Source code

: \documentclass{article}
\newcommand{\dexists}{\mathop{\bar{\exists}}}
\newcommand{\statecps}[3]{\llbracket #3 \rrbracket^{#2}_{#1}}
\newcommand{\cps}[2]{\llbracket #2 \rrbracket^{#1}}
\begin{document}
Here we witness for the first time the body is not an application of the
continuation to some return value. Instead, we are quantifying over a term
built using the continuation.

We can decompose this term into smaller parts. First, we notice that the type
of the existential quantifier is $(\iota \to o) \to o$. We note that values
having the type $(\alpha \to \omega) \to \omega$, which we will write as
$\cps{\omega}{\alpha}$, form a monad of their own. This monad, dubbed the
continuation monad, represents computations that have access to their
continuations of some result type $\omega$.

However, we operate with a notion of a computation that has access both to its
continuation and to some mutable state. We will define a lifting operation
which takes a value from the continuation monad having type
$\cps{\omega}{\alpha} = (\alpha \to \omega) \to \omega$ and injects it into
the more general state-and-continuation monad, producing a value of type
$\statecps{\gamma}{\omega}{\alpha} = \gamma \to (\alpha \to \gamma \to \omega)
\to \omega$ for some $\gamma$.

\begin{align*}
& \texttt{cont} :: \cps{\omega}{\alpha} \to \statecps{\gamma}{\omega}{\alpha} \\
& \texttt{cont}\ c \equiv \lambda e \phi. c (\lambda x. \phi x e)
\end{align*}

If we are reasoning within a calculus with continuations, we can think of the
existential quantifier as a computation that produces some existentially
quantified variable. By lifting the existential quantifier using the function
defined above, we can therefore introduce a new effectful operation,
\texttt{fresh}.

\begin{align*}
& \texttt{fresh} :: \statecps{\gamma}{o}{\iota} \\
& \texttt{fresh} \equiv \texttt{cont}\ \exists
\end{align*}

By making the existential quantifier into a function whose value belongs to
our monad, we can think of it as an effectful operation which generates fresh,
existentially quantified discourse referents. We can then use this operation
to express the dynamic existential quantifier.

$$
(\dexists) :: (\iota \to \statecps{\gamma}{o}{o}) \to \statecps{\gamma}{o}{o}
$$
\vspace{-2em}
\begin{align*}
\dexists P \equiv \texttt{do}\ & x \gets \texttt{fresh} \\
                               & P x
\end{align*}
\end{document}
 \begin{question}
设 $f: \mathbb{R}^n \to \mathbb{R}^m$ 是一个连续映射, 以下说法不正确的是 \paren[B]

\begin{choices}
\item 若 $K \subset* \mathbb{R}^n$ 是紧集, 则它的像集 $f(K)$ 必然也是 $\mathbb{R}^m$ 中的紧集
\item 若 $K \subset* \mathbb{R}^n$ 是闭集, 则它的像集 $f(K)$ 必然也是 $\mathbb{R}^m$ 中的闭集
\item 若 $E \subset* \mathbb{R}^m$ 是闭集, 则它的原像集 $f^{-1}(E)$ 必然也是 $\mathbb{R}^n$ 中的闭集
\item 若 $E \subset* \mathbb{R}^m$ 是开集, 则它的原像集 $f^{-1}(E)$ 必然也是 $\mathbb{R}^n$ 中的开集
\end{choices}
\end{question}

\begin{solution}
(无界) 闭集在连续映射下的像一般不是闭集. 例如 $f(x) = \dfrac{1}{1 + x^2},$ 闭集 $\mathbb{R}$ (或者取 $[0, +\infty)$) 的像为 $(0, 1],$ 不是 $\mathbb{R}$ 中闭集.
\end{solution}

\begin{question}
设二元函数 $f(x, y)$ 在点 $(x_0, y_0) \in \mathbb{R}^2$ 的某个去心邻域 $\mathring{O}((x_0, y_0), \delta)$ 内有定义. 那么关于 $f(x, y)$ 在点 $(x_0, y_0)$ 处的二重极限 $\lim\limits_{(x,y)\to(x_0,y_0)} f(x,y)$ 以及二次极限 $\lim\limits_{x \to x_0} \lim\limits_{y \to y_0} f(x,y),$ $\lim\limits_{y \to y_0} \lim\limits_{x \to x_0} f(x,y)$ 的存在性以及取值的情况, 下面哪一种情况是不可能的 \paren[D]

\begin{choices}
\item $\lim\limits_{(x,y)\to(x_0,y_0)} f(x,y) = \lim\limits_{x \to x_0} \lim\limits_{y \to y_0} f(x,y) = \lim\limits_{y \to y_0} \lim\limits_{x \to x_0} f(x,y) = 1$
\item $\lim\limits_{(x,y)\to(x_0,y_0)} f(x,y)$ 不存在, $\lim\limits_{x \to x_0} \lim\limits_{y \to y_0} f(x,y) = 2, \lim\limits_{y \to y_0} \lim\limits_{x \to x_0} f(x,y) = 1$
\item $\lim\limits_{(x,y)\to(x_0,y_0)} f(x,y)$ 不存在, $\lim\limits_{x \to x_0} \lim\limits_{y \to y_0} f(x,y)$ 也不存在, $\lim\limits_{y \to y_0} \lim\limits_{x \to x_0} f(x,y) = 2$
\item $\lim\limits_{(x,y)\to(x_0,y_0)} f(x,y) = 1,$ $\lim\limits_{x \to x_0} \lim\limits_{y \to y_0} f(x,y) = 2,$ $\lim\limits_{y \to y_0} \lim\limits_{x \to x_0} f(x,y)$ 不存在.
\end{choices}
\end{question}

◆ **WORK INSTRUCTIONS**
Using the records above, filter out every line that lacks the string "with" and copy the rest.

◆ **OUTPUT FOR THIS TASK**
However, we operate with a notion of a computation that has access both to its
If we are reasoning within a calculus with continuations, we can think of the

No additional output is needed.